[Dataset records]
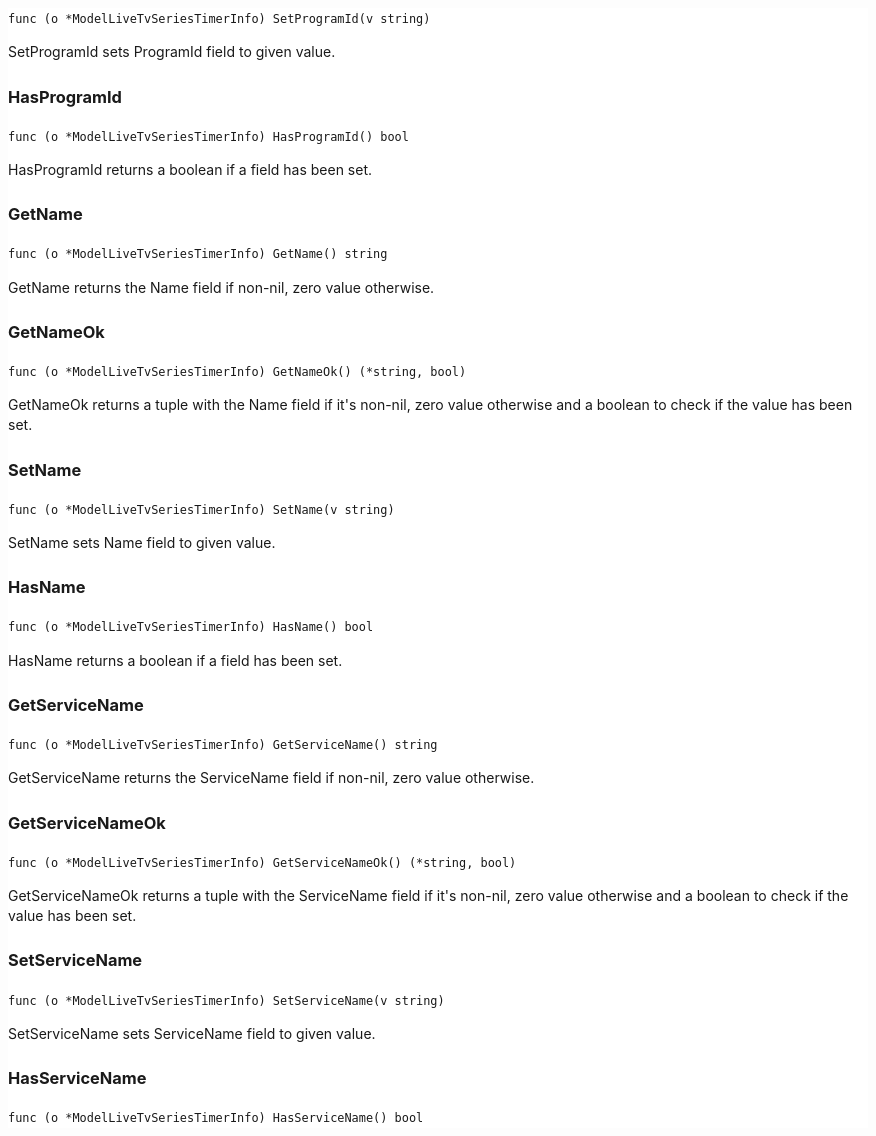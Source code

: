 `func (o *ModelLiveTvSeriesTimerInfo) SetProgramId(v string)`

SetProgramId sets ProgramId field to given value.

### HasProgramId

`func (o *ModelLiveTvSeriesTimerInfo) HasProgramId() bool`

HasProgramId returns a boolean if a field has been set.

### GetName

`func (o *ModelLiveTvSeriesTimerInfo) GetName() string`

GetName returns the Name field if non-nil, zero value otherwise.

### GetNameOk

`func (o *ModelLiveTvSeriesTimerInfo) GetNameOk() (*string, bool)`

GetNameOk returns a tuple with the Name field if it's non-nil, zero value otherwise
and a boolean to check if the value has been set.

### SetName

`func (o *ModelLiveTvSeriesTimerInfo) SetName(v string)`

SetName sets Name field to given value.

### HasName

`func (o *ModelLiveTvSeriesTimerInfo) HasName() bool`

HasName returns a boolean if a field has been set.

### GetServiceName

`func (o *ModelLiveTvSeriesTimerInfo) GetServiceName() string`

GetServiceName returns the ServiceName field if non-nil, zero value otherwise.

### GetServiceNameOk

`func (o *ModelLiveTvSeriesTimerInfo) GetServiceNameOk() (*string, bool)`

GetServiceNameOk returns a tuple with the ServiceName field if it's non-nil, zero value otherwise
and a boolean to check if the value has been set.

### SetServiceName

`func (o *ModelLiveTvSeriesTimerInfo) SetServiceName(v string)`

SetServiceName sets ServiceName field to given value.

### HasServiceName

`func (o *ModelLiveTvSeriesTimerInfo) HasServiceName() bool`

▶ [YOUR ASSIGNMENT]:
Every line holding the string "been" should be copied here, so please find those lines in the data.

▶ [WORKED SOLUTION]:
HasProgramId returns a boolean if a field has been set.
and a boolean to check if the value has been set.
HasName returns a boolean if a field has been set.
and a boolean to check if the value has been set.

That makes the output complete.